*TASK INSTRUCTIONS*. Search the records for "orthogonal". Copy every line where it appears.

Segment Open

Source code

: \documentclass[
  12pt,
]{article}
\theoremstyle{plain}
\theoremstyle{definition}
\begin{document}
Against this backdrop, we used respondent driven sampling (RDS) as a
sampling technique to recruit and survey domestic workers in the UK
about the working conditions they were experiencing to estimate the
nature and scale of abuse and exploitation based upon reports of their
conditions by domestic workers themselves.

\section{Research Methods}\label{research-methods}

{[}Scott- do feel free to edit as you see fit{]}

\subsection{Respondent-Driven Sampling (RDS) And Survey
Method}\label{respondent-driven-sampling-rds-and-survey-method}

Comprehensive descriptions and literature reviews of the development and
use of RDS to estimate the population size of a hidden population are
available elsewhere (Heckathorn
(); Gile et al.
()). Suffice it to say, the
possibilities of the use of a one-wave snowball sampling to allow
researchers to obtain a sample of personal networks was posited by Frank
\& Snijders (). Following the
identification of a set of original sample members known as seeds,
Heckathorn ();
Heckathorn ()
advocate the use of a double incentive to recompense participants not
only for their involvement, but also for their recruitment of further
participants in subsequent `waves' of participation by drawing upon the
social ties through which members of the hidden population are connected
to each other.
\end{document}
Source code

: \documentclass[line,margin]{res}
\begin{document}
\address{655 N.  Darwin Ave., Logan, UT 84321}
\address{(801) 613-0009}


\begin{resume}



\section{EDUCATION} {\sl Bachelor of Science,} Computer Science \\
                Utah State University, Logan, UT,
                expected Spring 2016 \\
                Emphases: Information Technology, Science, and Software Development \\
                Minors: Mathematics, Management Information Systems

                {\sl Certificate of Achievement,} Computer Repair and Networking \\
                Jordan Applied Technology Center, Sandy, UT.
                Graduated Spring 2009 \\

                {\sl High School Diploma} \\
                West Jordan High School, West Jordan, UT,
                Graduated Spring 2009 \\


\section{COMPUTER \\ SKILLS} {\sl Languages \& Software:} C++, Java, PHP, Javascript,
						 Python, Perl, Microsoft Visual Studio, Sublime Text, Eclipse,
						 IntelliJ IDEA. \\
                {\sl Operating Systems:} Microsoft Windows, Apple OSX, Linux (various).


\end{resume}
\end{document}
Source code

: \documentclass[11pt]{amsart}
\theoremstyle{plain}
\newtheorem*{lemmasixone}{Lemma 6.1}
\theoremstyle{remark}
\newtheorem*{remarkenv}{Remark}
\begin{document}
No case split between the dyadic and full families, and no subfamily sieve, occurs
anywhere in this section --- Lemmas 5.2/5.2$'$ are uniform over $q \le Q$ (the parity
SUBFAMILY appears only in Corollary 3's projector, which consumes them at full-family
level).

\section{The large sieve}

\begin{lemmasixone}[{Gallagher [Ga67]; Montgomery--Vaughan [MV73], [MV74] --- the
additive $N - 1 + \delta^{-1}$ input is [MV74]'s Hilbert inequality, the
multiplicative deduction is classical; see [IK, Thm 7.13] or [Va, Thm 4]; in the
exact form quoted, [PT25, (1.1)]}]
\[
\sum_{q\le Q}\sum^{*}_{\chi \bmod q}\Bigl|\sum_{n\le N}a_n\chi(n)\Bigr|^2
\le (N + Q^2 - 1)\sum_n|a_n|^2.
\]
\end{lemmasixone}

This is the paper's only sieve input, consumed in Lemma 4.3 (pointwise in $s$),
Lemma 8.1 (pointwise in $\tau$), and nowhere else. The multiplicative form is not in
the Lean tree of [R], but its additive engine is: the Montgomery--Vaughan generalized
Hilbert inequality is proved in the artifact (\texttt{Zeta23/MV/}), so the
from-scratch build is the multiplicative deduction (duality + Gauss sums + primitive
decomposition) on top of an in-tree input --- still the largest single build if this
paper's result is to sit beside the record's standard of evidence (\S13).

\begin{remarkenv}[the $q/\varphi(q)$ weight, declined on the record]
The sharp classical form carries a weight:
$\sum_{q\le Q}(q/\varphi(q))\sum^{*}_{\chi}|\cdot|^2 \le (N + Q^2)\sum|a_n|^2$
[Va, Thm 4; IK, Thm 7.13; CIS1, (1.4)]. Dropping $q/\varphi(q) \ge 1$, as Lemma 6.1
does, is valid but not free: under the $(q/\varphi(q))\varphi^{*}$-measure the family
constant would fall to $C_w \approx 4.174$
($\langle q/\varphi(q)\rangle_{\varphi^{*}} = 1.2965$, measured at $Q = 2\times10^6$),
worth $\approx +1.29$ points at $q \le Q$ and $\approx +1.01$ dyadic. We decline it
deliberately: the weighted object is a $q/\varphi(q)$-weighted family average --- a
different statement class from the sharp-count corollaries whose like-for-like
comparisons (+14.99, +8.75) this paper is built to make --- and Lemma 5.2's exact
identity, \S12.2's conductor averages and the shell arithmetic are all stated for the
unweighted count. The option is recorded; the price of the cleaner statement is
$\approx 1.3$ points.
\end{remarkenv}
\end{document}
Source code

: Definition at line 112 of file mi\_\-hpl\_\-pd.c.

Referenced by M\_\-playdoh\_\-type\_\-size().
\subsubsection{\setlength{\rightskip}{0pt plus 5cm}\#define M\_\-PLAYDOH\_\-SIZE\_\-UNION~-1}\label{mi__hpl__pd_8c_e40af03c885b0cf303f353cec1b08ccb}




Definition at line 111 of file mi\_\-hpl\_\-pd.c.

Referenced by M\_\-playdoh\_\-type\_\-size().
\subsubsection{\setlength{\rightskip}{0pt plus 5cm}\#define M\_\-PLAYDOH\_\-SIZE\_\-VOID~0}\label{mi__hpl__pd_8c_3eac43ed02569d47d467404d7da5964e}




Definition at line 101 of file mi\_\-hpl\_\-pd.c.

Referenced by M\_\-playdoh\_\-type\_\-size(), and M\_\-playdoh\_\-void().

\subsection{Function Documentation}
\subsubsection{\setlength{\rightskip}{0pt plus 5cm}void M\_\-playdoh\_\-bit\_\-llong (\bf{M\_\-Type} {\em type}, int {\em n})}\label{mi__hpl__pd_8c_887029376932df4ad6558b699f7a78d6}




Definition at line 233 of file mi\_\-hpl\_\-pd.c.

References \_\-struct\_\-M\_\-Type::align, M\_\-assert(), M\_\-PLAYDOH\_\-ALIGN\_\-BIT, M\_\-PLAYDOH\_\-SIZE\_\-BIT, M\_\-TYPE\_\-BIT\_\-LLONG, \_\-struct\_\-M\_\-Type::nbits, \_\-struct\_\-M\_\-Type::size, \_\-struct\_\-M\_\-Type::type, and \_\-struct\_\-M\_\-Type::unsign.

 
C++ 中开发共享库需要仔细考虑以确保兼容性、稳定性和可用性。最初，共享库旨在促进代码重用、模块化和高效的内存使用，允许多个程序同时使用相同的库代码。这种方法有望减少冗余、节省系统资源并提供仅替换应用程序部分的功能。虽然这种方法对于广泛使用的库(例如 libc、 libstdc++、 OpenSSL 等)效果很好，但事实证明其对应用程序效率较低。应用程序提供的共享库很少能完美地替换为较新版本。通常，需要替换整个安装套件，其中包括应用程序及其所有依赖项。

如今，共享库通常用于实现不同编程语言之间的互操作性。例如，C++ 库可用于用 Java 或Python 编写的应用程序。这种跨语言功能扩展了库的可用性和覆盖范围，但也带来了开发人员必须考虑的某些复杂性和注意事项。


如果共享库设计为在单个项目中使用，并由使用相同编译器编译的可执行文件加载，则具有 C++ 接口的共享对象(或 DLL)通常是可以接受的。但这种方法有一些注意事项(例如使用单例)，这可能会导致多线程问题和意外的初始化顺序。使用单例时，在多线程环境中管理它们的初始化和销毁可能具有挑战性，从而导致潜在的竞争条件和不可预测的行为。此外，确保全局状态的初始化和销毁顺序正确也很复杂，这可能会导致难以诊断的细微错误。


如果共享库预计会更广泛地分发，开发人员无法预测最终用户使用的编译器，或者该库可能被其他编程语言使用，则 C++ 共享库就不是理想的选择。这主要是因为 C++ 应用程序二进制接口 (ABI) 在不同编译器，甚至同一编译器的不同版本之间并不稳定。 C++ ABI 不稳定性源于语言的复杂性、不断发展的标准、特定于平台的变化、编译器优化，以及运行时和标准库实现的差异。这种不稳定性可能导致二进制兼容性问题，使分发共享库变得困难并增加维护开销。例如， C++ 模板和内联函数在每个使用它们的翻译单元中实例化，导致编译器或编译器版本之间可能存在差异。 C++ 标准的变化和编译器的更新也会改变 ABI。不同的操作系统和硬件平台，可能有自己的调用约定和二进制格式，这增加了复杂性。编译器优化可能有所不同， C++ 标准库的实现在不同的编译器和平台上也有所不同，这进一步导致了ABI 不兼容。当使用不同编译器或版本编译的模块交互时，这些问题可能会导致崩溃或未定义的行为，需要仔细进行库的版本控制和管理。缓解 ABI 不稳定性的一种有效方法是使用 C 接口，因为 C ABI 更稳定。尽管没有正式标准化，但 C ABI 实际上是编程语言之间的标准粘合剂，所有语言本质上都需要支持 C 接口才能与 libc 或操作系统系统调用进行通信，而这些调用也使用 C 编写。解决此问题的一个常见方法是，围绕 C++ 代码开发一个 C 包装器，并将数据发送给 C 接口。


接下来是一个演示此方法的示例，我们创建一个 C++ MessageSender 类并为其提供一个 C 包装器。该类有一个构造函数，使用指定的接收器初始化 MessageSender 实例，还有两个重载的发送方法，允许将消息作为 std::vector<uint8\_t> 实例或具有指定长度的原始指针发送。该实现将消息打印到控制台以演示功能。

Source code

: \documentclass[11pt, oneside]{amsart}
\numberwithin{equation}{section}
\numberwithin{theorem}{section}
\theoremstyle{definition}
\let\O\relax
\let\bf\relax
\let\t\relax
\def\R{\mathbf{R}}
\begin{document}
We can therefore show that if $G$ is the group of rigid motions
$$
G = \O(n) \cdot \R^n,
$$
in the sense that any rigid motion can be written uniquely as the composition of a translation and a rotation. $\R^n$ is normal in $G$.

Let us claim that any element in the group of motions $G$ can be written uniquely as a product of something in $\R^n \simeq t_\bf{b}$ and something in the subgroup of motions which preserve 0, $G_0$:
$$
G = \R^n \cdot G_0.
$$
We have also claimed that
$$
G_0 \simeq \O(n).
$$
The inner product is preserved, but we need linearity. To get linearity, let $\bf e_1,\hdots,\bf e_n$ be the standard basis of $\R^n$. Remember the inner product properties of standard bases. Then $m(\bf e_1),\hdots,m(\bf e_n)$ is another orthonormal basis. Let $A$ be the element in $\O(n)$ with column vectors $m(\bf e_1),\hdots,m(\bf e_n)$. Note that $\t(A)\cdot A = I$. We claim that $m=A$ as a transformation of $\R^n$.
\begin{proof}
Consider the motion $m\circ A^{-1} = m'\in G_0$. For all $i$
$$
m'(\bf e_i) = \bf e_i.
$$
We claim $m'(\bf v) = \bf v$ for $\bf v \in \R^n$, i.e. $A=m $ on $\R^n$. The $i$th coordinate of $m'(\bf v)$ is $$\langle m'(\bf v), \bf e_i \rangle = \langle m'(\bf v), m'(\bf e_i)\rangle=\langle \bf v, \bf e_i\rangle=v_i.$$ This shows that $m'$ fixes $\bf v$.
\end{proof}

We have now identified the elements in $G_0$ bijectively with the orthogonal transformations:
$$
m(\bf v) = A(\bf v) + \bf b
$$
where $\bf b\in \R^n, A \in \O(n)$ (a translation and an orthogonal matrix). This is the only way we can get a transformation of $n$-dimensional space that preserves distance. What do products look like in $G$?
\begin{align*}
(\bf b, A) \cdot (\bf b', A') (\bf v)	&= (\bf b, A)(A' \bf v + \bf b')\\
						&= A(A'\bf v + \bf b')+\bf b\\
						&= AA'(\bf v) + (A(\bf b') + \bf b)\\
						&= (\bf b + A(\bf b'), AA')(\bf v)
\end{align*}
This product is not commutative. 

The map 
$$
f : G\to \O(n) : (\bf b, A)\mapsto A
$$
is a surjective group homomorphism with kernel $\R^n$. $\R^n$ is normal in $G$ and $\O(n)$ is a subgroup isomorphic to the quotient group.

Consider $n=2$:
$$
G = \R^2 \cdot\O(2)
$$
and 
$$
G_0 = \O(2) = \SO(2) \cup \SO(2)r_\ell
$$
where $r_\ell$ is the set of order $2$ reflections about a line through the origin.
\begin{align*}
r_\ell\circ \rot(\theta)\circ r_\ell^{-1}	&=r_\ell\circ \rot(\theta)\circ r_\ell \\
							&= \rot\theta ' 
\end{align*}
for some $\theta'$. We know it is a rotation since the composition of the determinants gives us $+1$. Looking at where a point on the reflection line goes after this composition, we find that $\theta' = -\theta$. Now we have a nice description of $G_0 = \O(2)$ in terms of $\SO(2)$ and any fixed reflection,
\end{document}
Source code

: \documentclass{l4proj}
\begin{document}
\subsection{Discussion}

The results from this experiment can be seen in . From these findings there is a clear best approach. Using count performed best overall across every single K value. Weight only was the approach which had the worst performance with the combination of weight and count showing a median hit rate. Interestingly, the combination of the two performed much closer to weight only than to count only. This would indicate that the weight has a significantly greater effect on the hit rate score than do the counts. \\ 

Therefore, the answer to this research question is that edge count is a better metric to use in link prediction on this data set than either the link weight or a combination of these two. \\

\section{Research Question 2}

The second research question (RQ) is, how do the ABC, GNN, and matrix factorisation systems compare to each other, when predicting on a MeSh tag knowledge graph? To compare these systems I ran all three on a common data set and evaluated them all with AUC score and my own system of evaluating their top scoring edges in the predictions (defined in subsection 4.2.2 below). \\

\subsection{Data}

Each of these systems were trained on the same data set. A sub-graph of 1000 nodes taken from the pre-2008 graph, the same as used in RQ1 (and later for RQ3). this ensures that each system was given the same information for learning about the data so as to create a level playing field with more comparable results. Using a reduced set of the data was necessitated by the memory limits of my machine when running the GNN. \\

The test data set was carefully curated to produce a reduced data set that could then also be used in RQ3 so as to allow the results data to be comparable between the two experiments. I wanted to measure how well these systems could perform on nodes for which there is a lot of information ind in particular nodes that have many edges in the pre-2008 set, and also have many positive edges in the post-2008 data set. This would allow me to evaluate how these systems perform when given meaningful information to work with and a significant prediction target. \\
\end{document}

Segment Closed

*EXERCISE SOLUTION*.
We have now identified the elements in $G_0$ bijectively with the orthogonal transformations:
where $\bf b\in \R^n, A \in \O(n)$ (a translation and an orthogonal matrix). This is the only way we can get a transformation of $n$-dimensional space that preserves distance. What do products look like in $G$?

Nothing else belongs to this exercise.